Only the line containing "若 $a = 0$，则 $c" and the lines after it, through the end of the entries, should be output exactly.

[[ DATA SUPPLIED open ]]

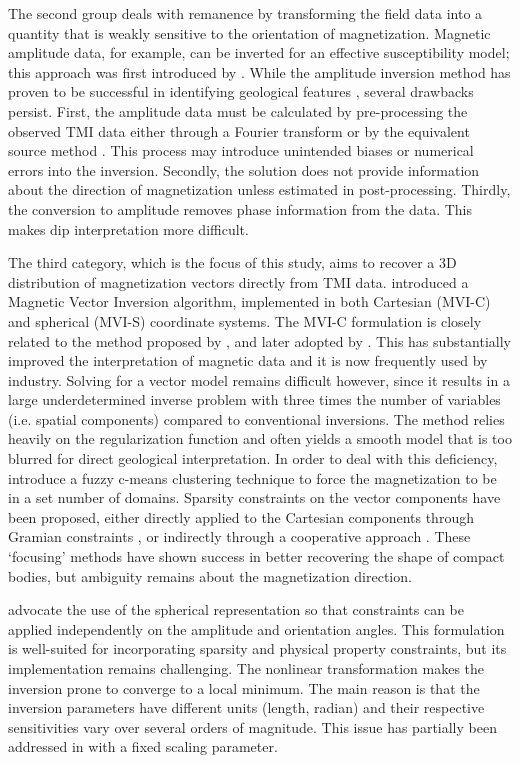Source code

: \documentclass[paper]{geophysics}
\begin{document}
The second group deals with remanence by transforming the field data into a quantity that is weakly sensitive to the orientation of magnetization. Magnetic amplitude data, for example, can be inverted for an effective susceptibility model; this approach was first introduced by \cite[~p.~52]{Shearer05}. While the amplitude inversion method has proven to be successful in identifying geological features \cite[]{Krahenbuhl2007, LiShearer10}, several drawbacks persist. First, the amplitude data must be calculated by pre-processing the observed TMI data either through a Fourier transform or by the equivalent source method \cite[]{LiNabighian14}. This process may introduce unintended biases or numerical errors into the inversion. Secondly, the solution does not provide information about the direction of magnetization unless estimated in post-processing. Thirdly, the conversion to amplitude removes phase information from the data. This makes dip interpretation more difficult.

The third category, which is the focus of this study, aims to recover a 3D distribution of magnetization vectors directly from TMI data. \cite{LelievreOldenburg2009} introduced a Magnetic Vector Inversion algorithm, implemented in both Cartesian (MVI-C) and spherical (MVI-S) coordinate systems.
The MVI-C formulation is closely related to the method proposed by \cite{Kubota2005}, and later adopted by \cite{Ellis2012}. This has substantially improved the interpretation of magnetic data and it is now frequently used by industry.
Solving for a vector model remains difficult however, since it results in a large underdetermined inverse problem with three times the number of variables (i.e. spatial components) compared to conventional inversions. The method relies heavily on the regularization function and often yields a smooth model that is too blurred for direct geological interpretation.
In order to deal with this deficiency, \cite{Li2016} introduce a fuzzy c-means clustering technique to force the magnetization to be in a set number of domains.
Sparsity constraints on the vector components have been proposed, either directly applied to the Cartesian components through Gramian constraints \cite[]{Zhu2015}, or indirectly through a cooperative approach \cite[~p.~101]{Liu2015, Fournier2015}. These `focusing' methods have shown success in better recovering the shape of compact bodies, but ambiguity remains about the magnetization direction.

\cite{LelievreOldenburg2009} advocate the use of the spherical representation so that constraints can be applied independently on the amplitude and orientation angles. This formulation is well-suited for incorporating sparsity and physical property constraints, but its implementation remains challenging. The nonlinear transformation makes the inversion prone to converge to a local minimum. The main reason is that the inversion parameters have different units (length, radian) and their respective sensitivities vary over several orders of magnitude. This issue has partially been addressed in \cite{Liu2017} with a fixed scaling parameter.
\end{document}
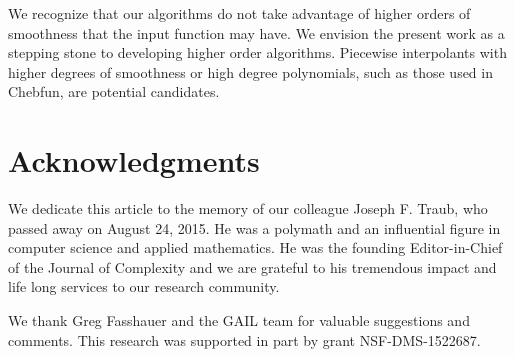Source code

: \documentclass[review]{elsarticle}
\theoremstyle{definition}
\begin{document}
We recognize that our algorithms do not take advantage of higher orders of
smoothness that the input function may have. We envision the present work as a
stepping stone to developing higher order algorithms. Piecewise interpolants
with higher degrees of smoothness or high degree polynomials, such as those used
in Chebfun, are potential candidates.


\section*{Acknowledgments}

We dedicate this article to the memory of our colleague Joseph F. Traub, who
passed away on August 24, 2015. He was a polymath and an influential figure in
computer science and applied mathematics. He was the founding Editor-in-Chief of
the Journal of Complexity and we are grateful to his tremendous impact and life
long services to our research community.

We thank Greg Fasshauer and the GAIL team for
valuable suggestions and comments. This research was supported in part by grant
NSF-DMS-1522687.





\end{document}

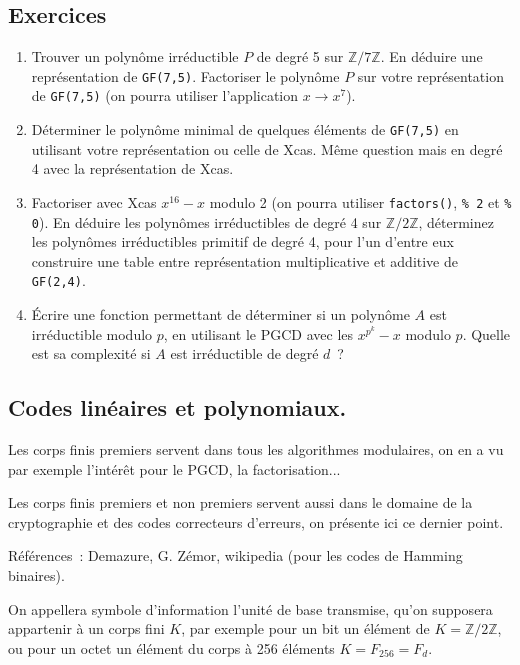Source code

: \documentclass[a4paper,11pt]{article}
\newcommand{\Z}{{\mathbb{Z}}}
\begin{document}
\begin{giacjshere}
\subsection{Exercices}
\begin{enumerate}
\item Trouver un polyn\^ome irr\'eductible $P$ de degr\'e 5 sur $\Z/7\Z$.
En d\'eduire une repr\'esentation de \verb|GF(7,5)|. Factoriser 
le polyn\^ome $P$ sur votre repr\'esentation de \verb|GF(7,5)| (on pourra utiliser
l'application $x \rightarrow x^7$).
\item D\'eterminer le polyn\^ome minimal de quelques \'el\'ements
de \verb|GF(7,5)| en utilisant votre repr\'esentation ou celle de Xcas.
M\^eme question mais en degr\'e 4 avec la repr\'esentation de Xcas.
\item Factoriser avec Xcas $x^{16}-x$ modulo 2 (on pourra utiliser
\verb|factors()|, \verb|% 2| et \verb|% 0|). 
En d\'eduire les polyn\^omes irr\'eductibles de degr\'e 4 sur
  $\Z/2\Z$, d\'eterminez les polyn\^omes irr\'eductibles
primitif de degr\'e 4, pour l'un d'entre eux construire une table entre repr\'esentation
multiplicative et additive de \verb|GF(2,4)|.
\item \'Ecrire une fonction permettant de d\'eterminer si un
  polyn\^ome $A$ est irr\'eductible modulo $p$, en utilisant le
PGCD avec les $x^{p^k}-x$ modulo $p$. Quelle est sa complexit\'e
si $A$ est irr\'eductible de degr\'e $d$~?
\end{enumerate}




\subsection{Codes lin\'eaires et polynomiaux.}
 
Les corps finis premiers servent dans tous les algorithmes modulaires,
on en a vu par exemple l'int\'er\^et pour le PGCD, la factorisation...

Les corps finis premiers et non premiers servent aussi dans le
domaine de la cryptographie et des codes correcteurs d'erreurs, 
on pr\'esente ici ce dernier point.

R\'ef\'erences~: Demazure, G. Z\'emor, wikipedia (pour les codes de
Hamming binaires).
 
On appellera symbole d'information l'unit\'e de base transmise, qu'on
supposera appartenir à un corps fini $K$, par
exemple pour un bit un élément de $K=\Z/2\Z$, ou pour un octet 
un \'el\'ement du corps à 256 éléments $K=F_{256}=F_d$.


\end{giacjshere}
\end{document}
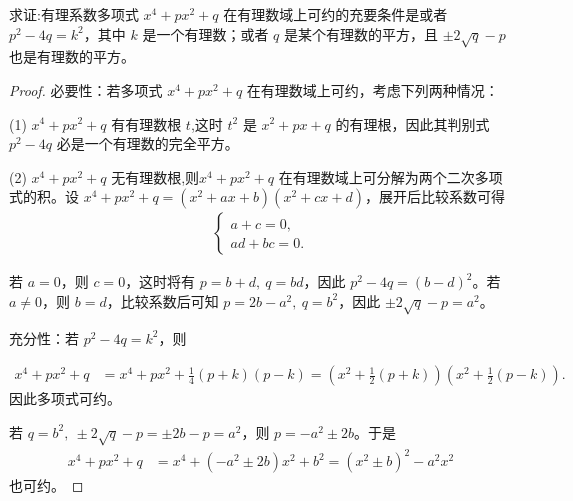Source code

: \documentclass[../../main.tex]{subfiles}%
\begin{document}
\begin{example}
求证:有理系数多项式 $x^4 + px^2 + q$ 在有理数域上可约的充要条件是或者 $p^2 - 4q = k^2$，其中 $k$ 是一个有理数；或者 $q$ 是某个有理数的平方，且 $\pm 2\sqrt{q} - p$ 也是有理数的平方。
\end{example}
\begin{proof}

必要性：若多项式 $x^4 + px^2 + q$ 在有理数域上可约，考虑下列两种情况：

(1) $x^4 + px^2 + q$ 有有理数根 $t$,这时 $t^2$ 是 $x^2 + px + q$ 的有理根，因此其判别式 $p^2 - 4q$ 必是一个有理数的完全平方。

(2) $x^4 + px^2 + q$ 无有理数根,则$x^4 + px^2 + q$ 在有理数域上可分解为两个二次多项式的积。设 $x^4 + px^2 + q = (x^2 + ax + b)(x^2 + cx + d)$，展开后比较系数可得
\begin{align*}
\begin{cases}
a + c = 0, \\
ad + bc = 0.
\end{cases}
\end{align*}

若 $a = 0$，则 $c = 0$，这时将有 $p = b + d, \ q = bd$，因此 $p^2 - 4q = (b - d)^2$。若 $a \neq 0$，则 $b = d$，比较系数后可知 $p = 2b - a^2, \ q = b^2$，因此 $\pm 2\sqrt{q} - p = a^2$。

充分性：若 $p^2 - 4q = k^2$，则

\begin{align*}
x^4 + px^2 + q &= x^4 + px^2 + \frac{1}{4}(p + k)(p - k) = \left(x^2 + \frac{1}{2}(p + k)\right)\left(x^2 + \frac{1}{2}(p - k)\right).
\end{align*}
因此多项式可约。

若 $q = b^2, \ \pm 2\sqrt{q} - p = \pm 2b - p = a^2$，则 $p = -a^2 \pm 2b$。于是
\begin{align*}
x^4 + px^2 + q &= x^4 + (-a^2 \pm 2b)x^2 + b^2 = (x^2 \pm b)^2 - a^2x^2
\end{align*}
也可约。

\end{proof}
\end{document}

[[ DATA SUPPLIED closed ]]

** EXERCISE RESULT **
若 $a = 0$，则 $c = 0$，这时将有 $p = b + d, \ q = bd$，因此 $p^2 - 4q = (b - d)^2$。若 $a \neq 0$，则 $b = d$，比较系数后可知 $p = 2b - a^2, \ q = b^2$，因此 $\pm 2\sqrt{q} - p = a^2$。

充分性：若 $p^2 - 4q = k^2$，则

\begin{align*}
x^4 + px^2 + q &= x^4 + px^2 + \frac{1}{4}(p + k)(p - k) = \left(x^2 + \frac{1}{2}(p + k)\right)\left(x^2 + \frac{1}{2}(p - k)\right).
\end{align*}
因此多项式可约。

若 $q = b^2, \ \pm 2\sqrt{q} - p = \pm 2b - p = a^2$，则 $p = -a^2 \pm 2b$。于是
\begin{align*}
x^4 + px^2 + q &= x^4 + (-a^2 \pm 2b)x^2 + b^2 = (x^2 \pm b)^2 - a^2x^2
\end{align*}
也可约。

\end{proof}
\end{document}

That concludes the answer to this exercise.